So far in our lectures, our understanding of Nash Equilibrium is the solution(s) which are the best responses to all other rational players, where no one can gain by unilaterally changing their response. This makes sense when we take a look at how game theory is applied to simple games – either rock paper scissors, prisoner’s dilemma, and so on. However, life is often far more complex and nuanced than our simple games can model – there are consequences, costs and requirements associated with each decision, and the outcome must be weighed against these costs. It’s not as simple as a win, or lose, and the cost of choosing different responses must factor into how we evaluate the best response to any situation. It is this belief that drove Basilio Gentile, Dario Paccagnan, Bolutife Ogunsula, and John Lygeros – postdoctoral researchers at ETH Zürich – to develop a new model of equilibriums, which factor in the cost of changing actions, which they call the Inertial Nash Equilibrium.

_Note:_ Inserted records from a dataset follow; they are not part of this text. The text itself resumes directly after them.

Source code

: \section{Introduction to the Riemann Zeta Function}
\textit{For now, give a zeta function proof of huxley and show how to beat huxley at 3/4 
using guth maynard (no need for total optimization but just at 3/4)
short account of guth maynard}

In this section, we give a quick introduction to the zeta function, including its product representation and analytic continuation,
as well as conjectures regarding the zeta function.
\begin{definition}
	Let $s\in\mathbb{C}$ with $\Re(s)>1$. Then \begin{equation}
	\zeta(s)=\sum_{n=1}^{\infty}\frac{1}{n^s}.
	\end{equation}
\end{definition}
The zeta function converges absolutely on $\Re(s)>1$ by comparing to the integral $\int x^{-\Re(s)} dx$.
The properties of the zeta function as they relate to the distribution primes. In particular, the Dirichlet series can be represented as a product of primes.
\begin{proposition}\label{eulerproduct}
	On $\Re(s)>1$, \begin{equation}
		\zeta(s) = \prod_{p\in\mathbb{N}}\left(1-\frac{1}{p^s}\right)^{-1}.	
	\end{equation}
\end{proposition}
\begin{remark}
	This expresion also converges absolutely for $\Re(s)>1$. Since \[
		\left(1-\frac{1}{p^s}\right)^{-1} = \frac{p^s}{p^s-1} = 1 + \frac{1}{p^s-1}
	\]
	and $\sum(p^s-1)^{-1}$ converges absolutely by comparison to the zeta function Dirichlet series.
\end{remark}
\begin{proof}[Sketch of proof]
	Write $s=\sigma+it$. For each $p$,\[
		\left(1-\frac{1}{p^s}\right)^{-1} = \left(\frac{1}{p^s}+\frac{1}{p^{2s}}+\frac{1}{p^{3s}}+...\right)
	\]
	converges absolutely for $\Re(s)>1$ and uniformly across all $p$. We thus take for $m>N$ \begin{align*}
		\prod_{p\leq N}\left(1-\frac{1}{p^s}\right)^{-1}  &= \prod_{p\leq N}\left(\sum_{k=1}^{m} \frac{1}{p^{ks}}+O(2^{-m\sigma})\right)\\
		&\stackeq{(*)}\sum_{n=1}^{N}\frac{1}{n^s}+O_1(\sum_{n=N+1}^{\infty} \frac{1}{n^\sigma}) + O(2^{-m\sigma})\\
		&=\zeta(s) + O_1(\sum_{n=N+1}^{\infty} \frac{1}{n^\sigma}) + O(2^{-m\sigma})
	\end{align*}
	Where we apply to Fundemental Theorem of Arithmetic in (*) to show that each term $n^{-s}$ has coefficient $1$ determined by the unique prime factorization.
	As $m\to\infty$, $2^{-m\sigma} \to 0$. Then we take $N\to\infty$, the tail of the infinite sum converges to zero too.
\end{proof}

The authors of the paper published in October 2019, titled “The Nash Equilibrium with Inertia in Population Games” describe that applying an inertial model to population games helps generate new understandings of how actors respond to a set of choices. Specifically, they mention that in real life, a set of consequences – monetary, physical, specific limitations, etc. place a “cost” on response changes by the actors. The key insight that they provide for this is the fact that:
“introducing such costs leads to a larger set of equilibria that is in general not convex, even if the set of Nash equilibria without switching costs is so.”
– pg 1, Gentile et al.
I chose this paper because I think it provides a novel idea regarding how we can model population games using game theory concepts. The paper provides numerous examples on how weighted and inertial models of these games lead to interesting analysis – particularly how ride-sharing (Uber, Lyft) drivers disperse themselves throughout metropolitan cities as a function of other drivers (basic Nash Equilibrium), but also as a function of average ride distance, gas cost, speed limits, and more (inertia, getting from one location to the next for ‘better’ ridership incurs cost to the driver, which plays a factor in their decision to stay put).
I found this article particularly interesting due to how it relates well to the content we cover in class pertaining to games, mixed-responses, pure responses, and Nash Equilibriums. We cover a lot of examples of the applications of Social Information Networks and network analysis, so I figured that sharing some of the applications of augmented Nash equilibriums could be interesting too. By introducing the concept of inertia and cost to moves, actors have additional considerations regarding what a Best response may be, which influences what unilateral moves make sense for them to consider. For interested readers that want to learn more about how this affects various topics, particularly ridesharing, please feel free to read the full paper here: https://arxiv.org/pdf/1910.00220.pdf
Reference:
Basilio, G. (2019, October 1). The Nash Equilibrium with Inertia in Population Games. Retrieved November 6, 2019, from https://arxiv.org/pdf/1910.00220.pdf.